前者の結果については、新聞などで報道され、知っている人もいると思うが、市内だけで、野宿生活者数は8660人に上った。その数は予想を大きく上回り、同時に野宿生活者は釜ヶ埼を中心に、大阪市ほぼ全域に広がって生活を営んでいることが明らかになった。私自身が何をやったかというと、深夜に割り当てられた範囲の道という道を、自転車でくまなく回り、見つけた野宿生活者の数とそれぞれの宿泊状況を記録するということであった。閉店したガソリンスタンドに50人以上の人が何も敷かずに寝ていたり、大きな公園に廃棄車やブルーシートで作られたテントが隙間なく並んでいたり、マンションのゴミ捨て場で、ダンボールや金属を集めていたり・・・。昼には何度も行ったことがあり、話にも聞いていた私も、実際に見たその夜の姿は驚かされることだらけだった。
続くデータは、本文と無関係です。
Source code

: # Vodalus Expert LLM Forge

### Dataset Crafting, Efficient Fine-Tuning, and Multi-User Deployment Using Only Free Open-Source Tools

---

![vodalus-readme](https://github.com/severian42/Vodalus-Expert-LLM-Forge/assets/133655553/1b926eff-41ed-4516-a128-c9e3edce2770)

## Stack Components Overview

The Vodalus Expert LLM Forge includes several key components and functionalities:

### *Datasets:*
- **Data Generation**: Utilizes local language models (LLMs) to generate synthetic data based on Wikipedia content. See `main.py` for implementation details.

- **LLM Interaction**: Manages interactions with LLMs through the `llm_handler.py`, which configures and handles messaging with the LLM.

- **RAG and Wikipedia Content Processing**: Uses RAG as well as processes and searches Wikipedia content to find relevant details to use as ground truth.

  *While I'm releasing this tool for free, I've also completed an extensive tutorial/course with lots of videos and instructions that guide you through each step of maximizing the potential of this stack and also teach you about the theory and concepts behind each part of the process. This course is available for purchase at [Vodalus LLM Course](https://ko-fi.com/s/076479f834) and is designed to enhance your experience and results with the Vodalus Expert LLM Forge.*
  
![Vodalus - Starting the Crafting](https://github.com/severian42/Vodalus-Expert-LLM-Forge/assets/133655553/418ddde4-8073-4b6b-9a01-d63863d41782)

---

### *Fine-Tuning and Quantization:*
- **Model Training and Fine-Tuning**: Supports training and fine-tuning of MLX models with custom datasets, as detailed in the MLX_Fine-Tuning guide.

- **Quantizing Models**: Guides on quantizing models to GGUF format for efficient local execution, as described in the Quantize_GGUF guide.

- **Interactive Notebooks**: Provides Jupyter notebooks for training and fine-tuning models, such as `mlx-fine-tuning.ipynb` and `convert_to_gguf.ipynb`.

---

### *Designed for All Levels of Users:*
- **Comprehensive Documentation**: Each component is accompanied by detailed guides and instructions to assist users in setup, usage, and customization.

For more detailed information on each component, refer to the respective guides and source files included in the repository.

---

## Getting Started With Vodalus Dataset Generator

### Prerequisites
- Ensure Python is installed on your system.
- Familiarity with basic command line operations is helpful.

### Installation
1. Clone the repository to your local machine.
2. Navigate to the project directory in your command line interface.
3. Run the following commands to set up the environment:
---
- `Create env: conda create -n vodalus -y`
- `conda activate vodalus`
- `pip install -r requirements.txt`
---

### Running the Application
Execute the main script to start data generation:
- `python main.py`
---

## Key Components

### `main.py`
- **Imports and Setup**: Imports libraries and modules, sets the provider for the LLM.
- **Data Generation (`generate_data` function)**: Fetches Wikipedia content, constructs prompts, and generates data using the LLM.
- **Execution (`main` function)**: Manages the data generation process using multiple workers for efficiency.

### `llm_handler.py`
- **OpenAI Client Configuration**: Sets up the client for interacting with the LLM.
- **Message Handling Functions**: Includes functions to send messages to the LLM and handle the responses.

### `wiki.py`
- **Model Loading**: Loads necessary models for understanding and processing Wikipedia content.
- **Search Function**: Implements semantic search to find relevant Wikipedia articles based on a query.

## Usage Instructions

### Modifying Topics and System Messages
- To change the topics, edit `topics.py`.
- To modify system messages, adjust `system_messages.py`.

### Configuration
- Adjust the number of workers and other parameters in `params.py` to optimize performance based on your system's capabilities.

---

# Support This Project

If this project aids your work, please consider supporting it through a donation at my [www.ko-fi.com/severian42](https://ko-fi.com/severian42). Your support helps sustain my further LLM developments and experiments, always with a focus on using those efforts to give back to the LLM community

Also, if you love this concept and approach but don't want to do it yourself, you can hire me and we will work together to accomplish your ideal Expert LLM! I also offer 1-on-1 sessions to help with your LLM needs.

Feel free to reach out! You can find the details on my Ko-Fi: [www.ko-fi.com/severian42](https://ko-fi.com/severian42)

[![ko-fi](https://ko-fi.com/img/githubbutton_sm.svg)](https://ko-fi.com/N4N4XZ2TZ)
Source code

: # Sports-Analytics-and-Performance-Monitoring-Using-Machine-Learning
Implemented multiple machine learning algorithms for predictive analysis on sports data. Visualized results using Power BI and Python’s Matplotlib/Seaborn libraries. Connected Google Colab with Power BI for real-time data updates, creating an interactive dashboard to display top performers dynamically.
その調査の責任者であった、大阪市立大学の島教授を父に紹介してもらい、次回の聞き取り調査にも参加させて欲しいと頼んで、臨時宿泊所(以下、臨泊と略)での調査にも加わることができた。臨泊とは、大阪市が毎冬設置している、市内の野宿生活者のための、宿泊施設で、今年は12月30日から1月7日まで南港に設置され、2700人が利用した。事務担当者の話では、女性利用者は一人もおらず、最も若い人は28歳だったらしい。
施設では、市の職員と学生アルバイトが掃除や弁当の支給などをしており、施設利用者は、テレビを見たり、本を読んだり、おしゃべりをしたり、散歩をしたり、煙草を吸ったり、風呂に入ったりと、それぞれが好きなことをしていた。宿泊所から出ることもできたが、所内での飲酒は禁じられていた。何でもおいしいという私だが、ここで出た弁当はまずかった。
元日から行われた聞き取り調査は、あらかじめサンプリングされた人のベッドまで行き、調査の依頼を受けてもらえれば、30分程度の聞き取りを行うものだった。予想以上に、調査依頼を受けてくれる人が多く、中には自分から「俺の話を聞いてくれ」と言ってくる人もいた。ふだんの生活で極端にコミュニケーションのない人が多いためか、歩いていると、挨拶を頻繁に受けた。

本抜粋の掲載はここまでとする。